Just Add Water
Before you can go from farm to fork, you’ve got to go from land to farm. On a plot in West Sacramento, start-up Farm from a Box is seeding an innovative way forward for new agriculturists.
From the outside, it looks to be just another shipping container, the kind that transports toasters, engine parts and fuzzy bedroom slippers on slow boats from China—and technically, it is a shipping container, albeit one with superpowers, the way James Bond’s car looks like just another car until you push the button for the ejector seat.
But Farm from a Box is actually a self-contained kit that drops into place and opens up like some kind of sci-fi landing craft, unpacking an entire high-tech farming operation, with bells and whistles like a sophisticated drip irrigation system, solar panels, cold storage space and even a Wi-Fi connectivity package for remote crop monitoring.
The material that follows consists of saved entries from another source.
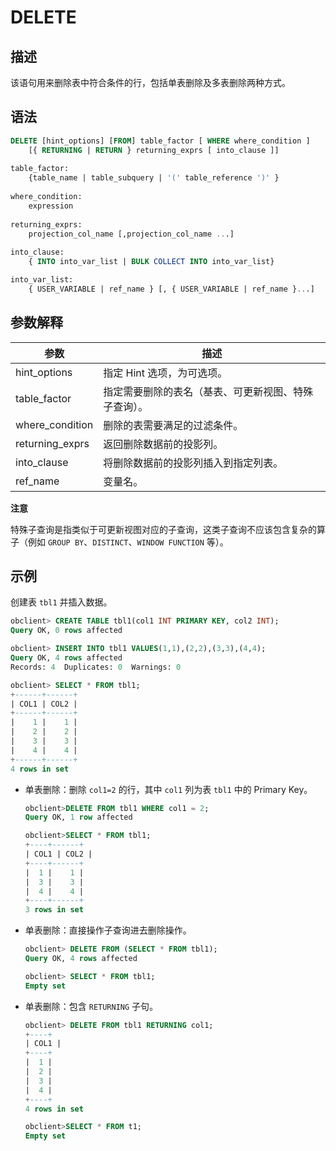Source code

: DELETE 
===========================



描述 
-----------

该语句用来删除表中符合条件的行，包括单表删除及多表删除两种方式。

语法 
-----------

```sql
DELETE [hint_options] [FROM] table_factor [ WHERE where_condition ]
    [{ RETURNING | RETURN } returning_exprs [ into_clause ]]
 
table_factor:
    {table_name | table_subquery | '(' table_reference ')' }
    
where_condition:
    expression
    
returning_exprs:
    projection_col_name [,projection_col_name ...]
 
into_clause: 
    { INTO into_var_list | BULK COLLECT INTO into_var_list}

into_var_list:
    { USER_VARIABLE | ref_name } [, { USER_VARIABLE | ref_name }...]
```



参数解释 
-------------



|       参数        |             描述             |
|-----------------|----------------------------|
| hint_options    | 指定 Hint 选项，为可选项。           |
| table_factor    | 指定需要删除的表名（基表、可更新视图、特殊子查询）。 |
| where_condition | 删除的表需要满足的过滤条件。             |
| returning_exprs | 返回删除数据前的投影列。               |
| into_clause     | 将删除数据前的投影列插入到指定列表。         |
| ref_name        | 变量名。                       |


**注意**



特殊子查询是指类似于可更新视图对应的子查询，这类子查询不应该包含复杂的算子（例如 `GROUP BY`、`DISTINCT`、`WINDOW FUNCTION` 等）。

示例 
-----------

创建表 `tbl1` 并插入数据。

```sql
obclient> CREATE TABLE tbl1(col1 INT PRIMARY KEY, col2 INT);
Query OK, 0 rows affected

obclient> INSERT INTO tbl1 VALUES(1,1),(2,2),(3,3),(4,4);
Query OK, 4 rows affected
Records: 4  Duplicates: 0  Warnings: 0

obclient> SELECT * FROM tbl1;
+------+------+
| COL1 | COL2 |
+------+------+
|    1 |    1 |
|    2 |    2 |
|    3 |    3 |
|    4 |    4 |
+------+------+
4 rows in set
```



* 单表删除：删除 `col1=2` 的行，其中 `col1` 列为表 `tbl1` 中的 Primary Key。

  ```sql
  obclient>DELETE FROM tbl1 WHERE col1 = 2;
  Query OK, 1 row affected
  
  obclient>SELECT * FROM tbl1;
  +----+------+
  | COL1 | COL2 |
  +----+------+
  |  1 |    1 |
  |  3 |    3 |
  |  4 |    4 |
  +----+------+
  3 rows in set
  ```

  




<!-- -->

* 单表删除：直接操作子查询进去删除操作。

  ```sql
  obclient> DELETE FROM (SELECT * FROM tbl1);
  Query OK, 4 rows affected
  
  obclient> SELECT * FROM tbl1;
  Empty set
  ```

  




<!-- -->

* 单表删除：包含 `RETURNING` 子句。

  ```sql
  obclient> DELETE FROM tbl1 RETURNING col1;
  +----+
  | COL1 |
  +----+
  |  1 |
  |  2 |
  |  3 |
  |  4 |
  +----+
  4 rows in set
  
  obclient>SELECT * FROM t1;
  Empty set
  ```

  



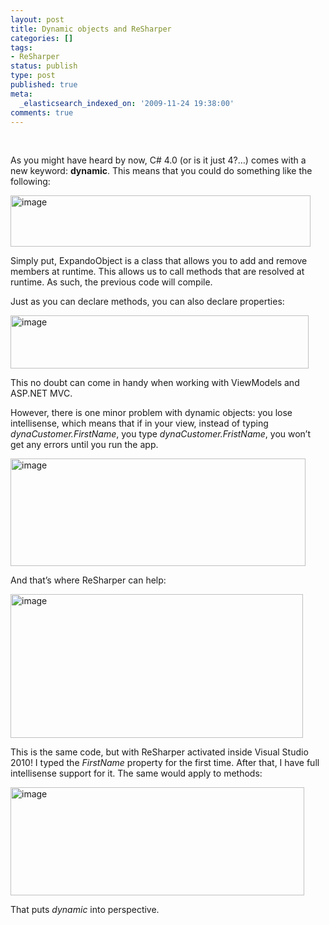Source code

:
 ```yaml
---
layout: post
title: Dynamic objects and ReSharper
categories: []
tags:
- ReSharper
status: publish
type: post
published: true
meta:
  _elasticsearch_indexed_on: '2009-11-24 19:38:00'
comments: true
---
```

<p>
&nbsp;
</p>

<p>
As you might have heard by now, C# 4.0 (or is it just 4?&hellip;) comes with a new keyword: <strong>dynamic</strong>. This means that you could do something like the following:
</p>

<p>
<a href="/blogengine/image.axd?picture=WindowsLiveWriter/DynamicobjectsandReSharper/0CC960B8/image.png"><img style="border:0 none;display:inline;" src="/blogengine/image.axd?picture=WindowsLiveWriter/DynamicobjectsandReSharper/35F0F8F6/image_thumb.png" border="0" alt="image" title="image" width="480" height="82" /></a>
</p>

<p>
Simply put, ExpandoObject is a class that allows you to add and remove members at runtime. This allows us to call methods that are resolved at runtime. As such, the previous code will compile.
</p>

<p>
Just as you can declare methods, you can also declare properties:
</p>

<p>
<a href="/blogengine/image.axd?picture=WindowsLiveWriter/DynamicobjectsandReSharper/7331ADBD/image.png"><img style="border:0 none;display:inline;" src="/blogengine/image.axd?picture=WindowsLiveWriter/DynamicobjectsandReSharper/7F5327E4/image_thumb.png" border="0" alt="image" title="image" width="477" height="85" /></a>
</p>

<p>
This no doubt can come in handy when working with ViewModels and ASP.NET MVC.
</p>

<p>
However, there is one minor problem with dynamic objects: you lose intellisense, which means that if in your view, instead of typing <em>dynaCustomer.FirstName</em>, you type <em>dynaCustomer.FristName</em>, you won&rsquo;t get any errors until you run the app.
</p>

<p>
<a href="/blogengine/image.axd?picture=WindowsLiveWriter/DynamicobjectsandReSharper/63CE25E1/image.png"><img style="border:0 none;display:inline;" src="/blogengine/image.axd?picture=WindowsLiveWriter/DynamicobjectsandReSharper/3AE310D8/image_thumb.png" border="0" alt="image" title="image" width="472" height="172" /></a>
</p>

<p>
And that&rsquo;s where ReSharper can help:
</p>

<p>
<a href="/blogengine/image.axd?picture=WindowsLiveWriter/DynamicobjectsandReSharper/1E85A8EB/image.png"><img style="border:0 none;display:inline;" src="/blogengine/image.axd?picture=WindowsLiveWriter/DynamicobjectsandReSharper/1C68AA22/image_thumb.png" border="0" alt="image" title="image" width="468" height="230" /></a>
</p>

<p>
This is the same code, but with ReSharper activated inside Visual Studio 2010! I typed the <em>FirstName </em>property for the first time. After that, I have full intellisense support for it. The same would apply to methods:
</p>

<p>
<a href="/blogengine/image.axd?picture=WindowsLiveWriter/DynamicobjectsandReSharper/43734397/image.png"><img style="border:0 none;display:inline;" src="/blogengine/image.axd?picture=WindowsLiveWriter/DynamicobjectsandReSharper/67B82819/image_thumb.png" border="0" alt="image" title="image" width="470" height="173" /></a>
</p>

<p>
That puts <em>dynamic </em>into perspective.
</p>
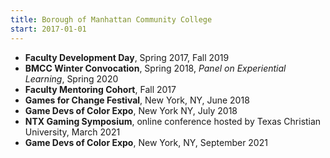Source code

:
 ```yaml
---
title: Borough of Manhattan Community College
start: 2017-01-01
---
```


* **Faculty Development Day**, Spring 2017, Fall 2019
* **BMCC Winter Convocation**, Spring 2018, *Panel on Experiential Learning*, Spring 2020
* **Faculty Mentoring Cohort**, Fall 2017
* **Games for Change Festival**, New York, NY, June 2018
* **Game Devs of Color Expo**, New York NY, July 2018
* **NTX Gaming Symposium**,  online conference hosted by Texas Christian University, March 2021 
* **Game Devs of Color Expo**, New York, NY, September 2021
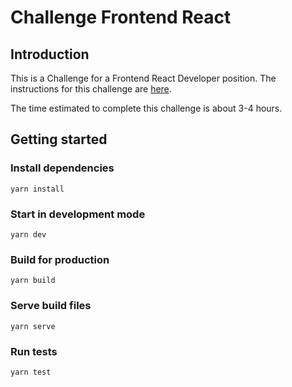 # Challenge Frontend React

## Introduction

This is a Challenge for a Frontend React Developer position. The instructions for this challenge are [here](https://gist.github.com/exhibiton/90895afb51b388e611fa5ad53948c7b2).

The time estimated to complete this challenge is about 3-4 hours.

## Getting started

### Install dependencies

```
yarn install
```

### Start in development mode

```
yarn dev
```

### Build for production

```
yarn build
```

### Serve build files

```
yarn serve
```

### Run tests

```
yarn test
```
Everything you’d need to transform a food desert—or a vacant lot in West Sacramento—into an agricultural oasis and create a 2-acre farm capable of feeding about 150 people.
Founders Brandi DeCarli and Scott Thompson came up with the idea in 2013 after they attempted to build a youth empowerment center in Kenya using steel shipping containers. “It was painfully obvious that healthy food access was very much an issue,” says DeCarli, whose background is in philanthropy. “So we thought, ‘Let’s see if we can put something together to support local food production out of a shipping container [too].’ ”
The team—which just opened its first box overseas in Tanzania in September (each one starts at $55,000)—found the perfect proving ground for its test unit at the New Roots farm in West Sacramento. There, 40 refugee farmers from countries like Bhutan, Nepal and Iraq have been using this “Swiss Army knife of sustainable farming” to grow everything from eggplants and tomatoes to amaranths and stinging nettles since last spring. Says Tom Stein, a program manager for the International Rescue Committee, which oversees New Roots, “It’s a great way to repurpose the land in a meaningful way.”